### Exercise brief:
Copy nothing from the entries below except the lines from the one containing "Weakness: The screenshot" through the one containing "Time | Uptime |", and copy those exactly.

Saved data entries:
=== Begin Enclosure ===

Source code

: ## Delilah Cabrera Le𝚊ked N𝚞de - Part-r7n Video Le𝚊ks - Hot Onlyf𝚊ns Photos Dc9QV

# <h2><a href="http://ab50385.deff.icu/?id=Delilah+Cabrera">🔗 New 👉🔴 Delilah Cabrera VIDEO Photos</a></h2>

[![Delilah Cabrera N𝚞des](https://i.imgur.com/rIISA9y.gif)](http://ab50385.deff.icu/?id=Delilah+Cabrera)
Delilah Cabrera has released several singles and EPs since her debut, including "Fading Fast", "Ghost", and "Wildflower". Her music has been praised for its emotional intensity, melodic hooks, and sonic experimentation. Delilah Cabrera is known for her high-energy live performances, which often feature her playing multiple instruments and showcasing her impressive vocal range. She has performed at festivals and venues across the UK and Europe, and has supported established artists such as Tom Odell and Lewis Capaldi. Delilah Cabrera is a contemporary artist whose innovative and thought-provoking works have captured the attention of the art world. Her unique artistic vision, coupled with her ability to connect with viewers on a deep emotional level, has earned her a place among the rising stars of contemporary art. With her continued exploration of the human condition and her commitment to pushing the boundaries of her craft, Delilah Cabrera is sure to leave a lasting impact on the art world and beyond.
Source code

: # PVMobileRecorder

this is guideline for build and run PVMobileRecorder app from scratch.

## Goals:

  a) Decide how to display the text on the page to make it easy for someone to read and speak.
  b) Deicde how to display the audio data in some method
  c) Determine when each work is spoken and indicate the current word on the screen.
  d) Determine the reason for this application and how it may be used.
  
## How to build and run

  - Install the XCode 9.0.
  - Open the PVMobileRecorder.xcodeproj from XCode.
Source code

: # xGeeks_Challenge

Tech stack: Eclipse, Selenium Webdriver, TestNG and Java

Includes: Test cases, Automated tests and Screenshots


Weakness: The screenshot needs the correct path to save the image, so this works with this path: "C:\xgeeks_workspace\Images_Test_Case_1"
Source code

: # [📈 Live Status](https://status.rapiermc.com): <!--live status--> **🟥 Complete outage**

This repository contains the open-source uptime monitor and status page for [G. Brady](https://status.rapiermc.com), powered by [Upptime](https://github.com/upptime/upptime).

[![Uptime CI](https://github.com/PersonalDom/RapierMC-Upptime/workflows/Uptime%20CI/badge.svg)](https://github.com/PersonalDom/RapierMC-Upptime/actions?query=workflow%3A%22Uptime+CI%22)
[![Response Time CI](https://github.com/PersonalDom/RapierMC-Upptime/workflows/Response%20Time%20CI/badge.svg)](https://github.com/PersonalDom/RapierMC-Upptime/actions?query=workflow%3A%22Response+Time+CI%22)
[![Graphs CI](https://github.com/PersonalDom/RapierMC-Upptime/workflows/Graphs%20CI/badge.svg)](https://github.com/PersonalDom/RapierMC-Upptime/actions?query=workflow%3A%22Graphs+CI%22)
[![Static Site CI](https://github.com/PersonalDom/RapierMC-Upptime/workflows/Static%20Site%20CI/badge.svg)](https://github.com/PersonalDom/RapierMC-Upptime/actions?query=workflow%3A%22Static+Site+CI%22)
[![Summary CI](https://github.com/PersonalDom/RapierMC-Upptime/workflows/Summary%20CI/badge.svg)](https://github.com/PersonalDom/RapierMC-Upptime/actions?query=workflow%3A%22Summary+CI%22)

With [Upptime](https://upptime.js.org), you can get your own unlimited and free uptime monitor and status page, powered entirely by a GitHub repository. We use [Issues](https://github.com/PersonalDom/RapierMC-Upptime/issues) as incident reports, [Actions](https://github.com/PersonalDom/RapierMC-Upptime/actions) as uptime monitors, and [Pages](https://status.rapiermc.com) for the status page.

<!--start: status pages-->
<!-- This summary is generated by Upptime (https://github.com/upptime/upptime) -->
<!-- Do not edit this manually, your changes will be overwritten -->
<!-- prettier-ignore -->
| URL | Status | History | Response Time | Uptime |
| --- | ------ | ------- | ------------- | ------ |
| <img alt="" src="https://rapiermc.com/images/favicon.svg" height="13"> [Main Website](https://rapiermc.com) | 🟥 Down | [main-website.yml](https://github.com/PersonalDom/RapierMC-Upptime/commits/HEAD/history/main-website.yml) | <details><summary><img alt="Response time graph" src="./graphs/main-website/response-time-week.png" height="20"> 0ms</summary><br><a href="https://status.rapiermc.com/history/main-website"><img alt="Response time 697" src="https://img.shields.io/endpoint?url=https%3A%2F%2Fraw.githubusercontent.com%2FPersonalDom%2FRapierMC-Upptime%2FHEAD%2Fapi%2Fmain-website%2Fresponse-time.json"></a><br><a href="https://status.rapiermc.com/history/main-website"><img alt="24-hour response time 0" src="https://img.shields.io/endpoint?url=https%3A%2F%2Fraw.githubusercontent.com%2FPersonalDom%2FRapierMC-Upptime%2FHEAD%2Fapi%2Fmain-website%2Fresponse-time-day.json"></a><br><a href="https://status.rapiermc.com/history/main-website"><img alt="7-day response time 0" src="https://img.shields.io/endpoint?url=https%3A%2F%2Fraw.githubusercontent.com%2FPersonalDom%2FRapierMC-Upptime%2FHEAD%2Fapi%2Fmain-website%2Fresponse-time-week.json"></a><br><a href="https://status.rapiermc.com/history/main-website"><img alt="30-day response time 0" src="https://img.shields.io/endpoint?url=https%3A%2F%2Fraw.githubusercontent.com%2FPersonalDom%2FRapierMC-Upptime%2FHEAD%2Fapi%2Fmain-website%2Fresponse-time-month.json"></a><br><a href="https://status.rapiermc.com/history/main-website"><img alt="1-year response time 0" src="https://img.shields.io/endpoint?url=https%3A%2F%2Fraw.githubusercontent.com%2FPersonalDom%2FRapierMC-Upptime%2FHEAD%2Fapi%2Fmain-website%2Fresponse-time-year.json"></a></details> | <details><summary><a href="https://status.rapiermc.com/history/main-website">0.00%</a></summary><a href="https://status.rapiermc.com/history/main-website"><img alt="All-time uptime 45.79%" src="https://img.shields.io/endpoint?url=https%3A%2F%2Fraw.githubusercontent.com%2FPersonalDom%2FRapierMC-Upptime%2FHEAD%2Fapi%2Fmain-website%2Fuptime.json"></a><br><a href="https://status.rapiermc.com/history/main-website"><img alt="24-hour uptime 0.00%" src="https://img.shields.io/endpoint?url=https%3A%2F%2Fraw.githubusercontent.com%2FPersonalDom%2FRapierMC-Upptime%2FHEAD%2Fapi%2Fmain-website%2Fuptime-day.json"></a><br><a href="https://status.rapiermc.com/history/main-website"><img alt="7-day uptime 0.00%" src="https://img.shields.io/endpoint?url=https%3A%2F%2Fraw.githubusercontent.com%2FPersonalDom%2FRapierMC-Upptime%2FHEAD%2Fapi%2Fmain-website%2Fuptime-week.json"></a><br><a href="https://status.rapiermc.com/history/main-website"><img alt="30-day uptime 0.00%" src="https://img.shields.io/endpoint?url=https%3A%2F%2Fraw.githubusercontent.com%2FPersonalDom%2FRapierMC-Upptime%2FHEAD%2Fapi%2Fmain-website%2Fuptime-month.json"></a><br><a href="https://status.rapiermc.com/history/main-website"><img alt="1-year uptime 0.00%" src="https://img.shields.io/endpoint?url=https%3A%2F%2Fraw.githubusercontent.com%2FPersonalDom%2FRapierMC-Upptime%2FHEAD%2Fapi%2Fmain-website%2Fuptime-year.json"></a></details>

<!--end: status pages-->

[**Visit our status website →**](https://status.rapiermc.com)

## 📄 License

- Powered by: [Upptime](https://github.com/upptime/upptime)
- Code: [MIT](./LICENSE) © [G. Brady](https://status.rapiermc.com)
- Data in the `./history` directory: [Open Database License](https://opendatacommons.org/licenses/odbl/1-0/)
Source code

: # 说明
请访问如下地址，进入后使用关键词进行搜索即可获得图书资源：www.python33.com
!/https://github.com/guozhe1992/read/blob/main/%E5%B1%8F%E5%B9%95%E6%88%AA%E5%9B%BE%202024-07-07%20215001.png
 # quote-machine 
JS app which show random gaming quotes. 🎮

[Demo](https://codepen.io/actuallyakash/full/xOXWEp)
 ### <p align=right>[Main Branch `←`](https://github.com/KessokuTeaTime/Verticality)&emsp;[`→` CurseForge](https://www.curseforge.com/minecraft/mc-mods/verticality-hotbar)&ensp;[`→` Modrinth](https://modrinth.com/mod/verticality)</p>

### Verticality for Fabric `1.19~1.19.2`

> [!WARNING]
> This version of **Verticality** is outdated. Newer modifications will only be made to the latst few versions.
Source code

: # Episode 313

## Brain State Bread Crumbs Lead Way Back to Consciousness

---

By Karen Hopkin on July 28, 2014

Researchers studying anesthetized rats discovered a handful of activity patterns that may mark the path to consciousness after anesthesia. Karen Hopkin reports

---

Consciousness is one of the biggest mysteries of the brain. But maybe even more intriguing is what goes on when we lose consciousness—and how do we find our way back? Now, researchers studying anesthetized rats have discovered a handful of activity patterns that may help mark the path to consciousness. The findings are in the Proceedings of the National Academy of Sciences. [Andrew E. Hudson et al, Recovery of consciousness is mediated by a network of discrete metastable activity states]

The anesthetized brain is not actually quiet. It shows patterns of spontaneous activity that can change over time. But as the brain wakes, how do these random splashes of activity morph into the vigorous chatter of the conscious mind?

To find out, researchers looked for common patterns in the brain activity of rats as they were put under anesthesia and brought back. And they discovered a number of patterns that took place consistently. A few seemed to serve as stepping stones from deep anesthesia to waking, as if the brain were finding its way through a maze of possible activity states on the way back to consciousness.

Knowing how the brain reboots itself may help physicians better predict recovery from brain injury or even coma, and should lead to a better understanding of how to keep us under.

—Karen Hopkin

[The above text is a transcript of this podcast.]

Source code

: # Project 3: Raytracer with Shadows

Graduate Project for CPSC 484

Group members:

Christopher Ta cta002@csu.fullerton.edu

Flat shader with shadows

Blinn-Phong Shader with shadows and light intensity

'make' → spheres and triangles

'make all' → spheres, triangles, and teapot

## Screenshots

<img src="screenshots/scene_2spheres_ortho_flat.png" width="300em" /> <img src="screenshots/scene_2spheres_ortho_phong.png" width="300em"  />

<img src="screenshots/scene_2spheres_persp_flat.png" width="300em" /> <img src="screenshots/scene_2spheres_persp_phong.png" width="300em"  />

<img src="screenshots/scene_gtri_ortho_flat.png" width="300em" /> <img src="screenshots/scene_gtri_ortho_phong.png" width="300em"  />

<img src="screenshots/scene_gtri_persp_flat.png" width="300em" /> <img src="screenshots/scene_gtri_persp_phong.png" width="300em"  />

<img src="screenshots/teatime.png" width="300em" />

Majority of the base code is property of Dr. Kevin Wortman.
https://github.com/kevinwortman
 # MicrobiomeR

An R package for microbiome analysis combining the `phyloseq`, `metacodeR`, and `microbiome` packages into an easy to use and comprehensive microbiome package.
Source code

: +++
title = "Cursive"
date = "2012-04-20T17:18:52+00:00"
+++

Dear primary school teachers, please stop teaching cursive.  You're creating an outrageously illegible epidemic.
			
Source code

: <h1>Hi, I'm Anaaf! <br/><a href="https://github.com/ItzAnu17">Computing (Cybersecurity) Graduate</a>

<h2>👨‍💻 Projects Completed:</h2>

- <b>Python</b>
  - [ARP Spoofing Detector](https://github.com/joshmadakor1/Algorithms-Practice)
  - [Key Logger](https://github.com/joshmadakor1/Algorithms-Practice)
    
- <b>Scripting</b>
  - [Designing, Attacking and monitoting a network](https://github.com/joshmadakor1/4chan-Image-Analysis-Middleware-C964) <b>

=== End Enclosure ===

### Result:
Weakness: The screenshot needs the correct path to save the image, so this works with this path: "C:\xgeeks_workspace\Images_Test_Case_1"
Source code

: # [📈 Live Status](https://status.rapiermc.com): <!--live status--> **🟥 Complete outage**

This repository contains the open-source uptime monitor and status page for [G. Brady](https://status.rapiermc.com), powered by [Upptime](https://github.com/upptime/upptime).

[![Uptime CI](https://github.com/PersonalDom/RapierMC-Upptime/workflows/Uptime%20CI/badge.svg)](https://github.com/PersonalDom/RapierMC-Upptime/actions?query=workflow%3A%22Uptime+CI%22)
[![Response Time CI](https://github.com/PersonalDom/RapierMC-Upptime/workflows/Response%20Time%20CI/badge.svg)](https://github.com/PersonalDom/RapierMC-Upptime/actions?query=workflow%3A%22Response+Time+CI%22)
[![Graphs CI](https://github.com/PersonalDom/RapierMC-Upptime/workflows/Graphs%20CI/badge.svg)](https://github.com/PersonalDom/RapierMC-Upptime/actions?query=workflow%3A%22Graphs+CI%22)
[![Static Site CI](https://github.com/PersonalDom/RapierMC-Upptime/workflows/Static%20Site%20CI/badge.svg)](https://github.com/PersonalDom/RapierMC-Upptime/actions?query=workflow%3A%22Static+Site+CI%22)
[![Summary CI](https://github.com/PersonalDom/RapierMC-Upptime/workflows/Summary%20CI/badge.svg)](https://github.com/PersonalDom/RapierMC-Upptime/actions?query=workflow%3A%22Summary+CI%22)

With [Upptime](https://upptime.js.org), you can get your own unlimited and free uptime monitor and status page, powered entirely by a GitHub repository. We use [Issues](https://github.com/PersonalDom/RapierMC-Upptime/issues) as incident reports, [Actions](https://github.com/PersonalDom/RapierMC-Upptime/actions) as uptime monitors, and [Pages](https://status.rapiermc.com) for the status page.

<!--start: status pages-->
<!-- This summary is generated by Upptime (https://github.com/upptime/upptime) -->
<!-- Do not edit this manually, your changes will be overwritten -->
<!-- prettier-ignore -->
| URL | Status | History | Response Time | Uptime |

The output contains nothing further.